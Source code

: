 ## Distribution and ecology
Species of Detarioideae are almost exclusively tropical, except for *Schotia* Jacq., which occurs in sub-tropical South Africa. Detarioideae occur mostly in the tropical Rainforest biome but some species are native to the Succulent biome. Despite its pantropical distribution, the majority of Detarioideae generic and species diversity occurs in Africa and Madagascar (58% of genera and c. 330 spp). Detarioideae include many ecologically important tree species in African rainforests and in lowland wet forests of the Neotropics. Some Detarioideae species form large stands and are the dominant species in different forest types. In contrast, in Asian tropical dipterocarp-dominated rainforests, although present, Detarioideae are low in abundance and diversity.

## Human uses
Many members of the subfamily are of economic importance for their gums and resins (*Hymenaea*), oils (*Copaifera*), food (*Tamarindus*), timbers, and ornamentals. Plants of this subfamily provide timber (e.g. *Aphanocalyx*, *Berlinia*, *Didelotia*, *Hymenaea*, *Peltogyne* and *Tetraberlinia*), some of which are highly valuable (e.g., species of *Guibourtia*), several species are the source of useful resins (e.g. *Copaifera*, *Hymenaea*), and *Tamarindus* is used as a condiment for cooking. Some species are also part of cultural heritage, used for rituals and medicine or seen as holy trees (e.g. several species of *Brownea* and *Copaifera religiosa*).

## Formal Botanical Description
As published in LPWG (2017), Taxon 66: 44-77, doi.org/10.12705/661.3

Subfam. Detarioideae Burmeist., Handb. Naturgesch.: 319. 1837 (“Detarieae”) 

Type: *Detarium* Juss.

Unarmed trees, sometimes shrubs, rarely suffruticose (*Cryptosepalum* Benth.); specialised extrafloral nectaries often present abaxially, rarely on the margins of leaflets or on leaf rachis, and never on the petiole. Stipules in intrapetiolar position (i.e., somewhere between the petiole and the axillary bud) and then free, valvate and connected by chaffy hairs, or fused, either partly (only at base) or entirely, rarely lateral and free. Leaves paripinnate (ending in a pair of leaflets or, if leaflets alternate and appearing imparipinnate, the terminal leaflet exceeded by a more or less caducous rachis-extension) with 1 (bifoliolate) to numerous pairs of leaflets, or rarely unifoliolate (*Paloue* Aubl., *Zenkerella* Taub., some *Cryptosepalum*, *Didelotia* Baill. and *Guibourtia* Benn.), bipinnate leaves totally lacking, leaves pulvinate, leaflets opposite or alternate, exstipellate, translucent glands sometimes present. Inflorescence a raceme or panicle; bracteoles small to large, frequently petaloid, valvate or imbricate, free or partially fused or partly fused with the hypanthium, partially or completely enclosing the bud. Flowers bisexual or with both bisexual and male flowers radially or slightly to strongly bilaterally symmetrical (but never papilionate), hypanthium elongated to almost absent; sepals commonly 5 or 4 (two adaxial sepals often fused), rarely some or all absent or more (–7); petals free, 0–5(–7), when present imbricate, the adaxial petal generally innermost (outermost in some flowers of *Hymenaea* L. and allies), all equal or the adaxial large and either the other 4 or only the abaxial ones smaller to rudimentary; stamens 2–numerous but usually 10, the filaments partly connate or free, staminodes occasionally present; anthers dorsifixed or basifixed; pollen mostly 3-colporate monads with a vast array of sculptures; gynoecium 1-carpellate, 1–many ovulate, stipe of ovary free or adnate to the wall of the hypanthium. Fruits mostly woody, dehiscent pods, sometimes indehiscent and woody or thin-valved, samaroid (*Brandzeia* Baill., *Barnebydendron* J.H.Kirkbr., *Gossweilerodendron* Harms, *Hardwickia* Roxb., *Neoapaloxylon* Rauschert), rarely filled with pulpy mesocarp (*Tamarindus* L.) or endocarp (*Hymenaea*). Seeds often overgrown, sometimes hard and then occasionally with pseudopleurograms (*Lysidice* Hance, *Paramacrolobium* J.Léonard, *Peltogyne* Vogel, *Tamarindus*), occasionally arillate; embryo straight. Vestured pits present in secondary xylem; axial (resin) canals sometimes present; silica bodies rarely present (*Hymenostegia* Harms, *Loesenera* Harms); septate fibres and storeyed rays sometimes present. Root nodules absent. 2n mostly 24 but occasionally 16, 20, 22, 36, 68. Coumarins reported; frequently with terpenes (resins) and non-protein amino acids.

* ASSIGNMENT *
The response has to contain every record shown above, unaltered and complete.

* WRITTEN ANSWER *
Source code

: ## Distribution and ecology
Species of Detarioideae are almost exclusively tropical, except for *Schotia* Jacq., which occurs in sub-tropical South Africa. Detarioideae occur mostly in the tropical Rainforest biome but some species are native to the Succulent biome. Despite its pantropical distribution, the majority of Detarioideae generic and species diversity occurs in Africa and Madagascar (58% of genera and c. 330 spp). Detarioideae include many ecologically important tree species in African rainforests and in lowland wet forests of the Neotropics. Some Detarioideae species form large stands and are the dominant species in different forest types. In contrast, in Asian tropical dipterocarp-dominated rainforests, although present, Detarioideae are low in abundance and diversity.

## Human uses
Many members of the subfamily are of economic importance for their gums and resins (*Hymenaea*), oils (*Copaifera*), food (*Tamarindus*), timbers, and ornamentals. Plants of this subfamily provide timber (e.g. *Aphanocalyx*, *Berlinia*, *Didelotia*, *Hymenaea*, *Peltogyne* and *Tetraberlinia*), some of which are highly valuable (e.g., species of *Guibourtia*), several species are the source of useful resins (e.g. *Copaifera*, *Hymenaea*), and *Tamarindus* is used as a condiment for cooking. Some species are also part of cultural heritage, used for rituals and medicine or seen as holy trees (e.g. several species of *Brownea* and *Copaifera religiosa*).

## Formal Botanical Description
As published in LPWG (2017), Taxon 66: 44-77, doi.org/10.12705/661.3

Subfam. Detarioideae Burmeist., Handb. Naturgesch.: 319. 1837 (“Detarieae”) 

Type: *Detarium* Juss.

Unarmed trees, sometimes shrubs, rarely suffruticose (*Cryptosepalum* Benth.); specialised extrafloral nectaries often present abaxially, rarely on the margins of leaflets or on leaf rachis, and never on the petiole. Stipules in intrapetiolar position (i.e., somewhere between the petiole and the axillary bud) and then free, valvate and connected by chaffy hairs, or fused, either partly (only at base) or entirely, rarely lateral and free. Leaves paripinnate (ending in a pair of leaflets or, if leaflets alternate and appearing imparipinnate, the terminal leaflet exceeded by a more or less caducous rachis-extension) with 1 (bifoliolate) to numerous pairs of leaflets, or rarely unifoliolate (*Paloue* Aubl., *Zenkerella* Taub., some *Cryptosepalum*, *Didelotia* Baill. and *Guibourtia* Benn.), bipinnate leaves totally lacking, leaves pulvinate, leaflets opposite or alternate, exstipellate, translucent glands sometimes present. Inflorescence a raceme or panicle; bracteoles small to large, frequently petaloid, valvate or imbricate, free or partially fused or partly fused with the hypanthium, partially or completely enclosing the bud. Flowers bisexual or with both bisexual and male flowers radially or slightly to strongly bilaterally symmetrical (but never papilionate), hypanthium elongated to almost absent; sepals commonly 5 or 4 (two adaxial sepals often fused), rarely some or all absent or more (–7); petals free, 0–5(–7), when present imbricate, the adaxial petal generally innermost (outermost in some flowers of *Hymenaea* L. and allies), all equal or the adaxial large and either the other 4 or only the abaxial ones smaller to rudimentary; stamens 2–numerous but usually 10, the filaments partly connate or free, staminodes occasionally present; anthers dorsifixed or basifixed; pollen mostly 3-colporate monads with a vast array of sculptures; gynoecium 1-carpellate, 1–many ovulate, stipe of ovary free or adnate to the wall of the hypanthium. Fruits mostly woody, dehiscent pods, sometimes indehiscent and woody or thin-valved, samaroid (*Brandzeia* Baill., *Barnebydendron* J.H.Kirkbr., *Gossweilerodendron* Harms, *Hardwickia* Roxb., *Neoapaloxylon* Rauschert), rarely filled with pulpy mesocarp (*Tamarindus* L.) or endocarp (*Hymenaea*). Seeds often overgrown, sometimes hard and then occasionally with pseudopleurograms (*Lysidice* Hance, *Paramacrolobium* J.Léonard, *Peltogyne* Vogel, *Tamarindus*), occasionally arillate; embryo straight. Vestured pits present in secondary xylem; axial (resin) canals sometimes present; silica bodies rarely present (*Hymenostegia* Harms, *Loesenera* Harms); septate fibres and storeyed rays sometimes present. Root nodules absent. 2n mostly 24 but occasionally 16, 20, 22, 36, 68. Coumarins reported; frequently with terpenes (resins) and non-protein amino acids.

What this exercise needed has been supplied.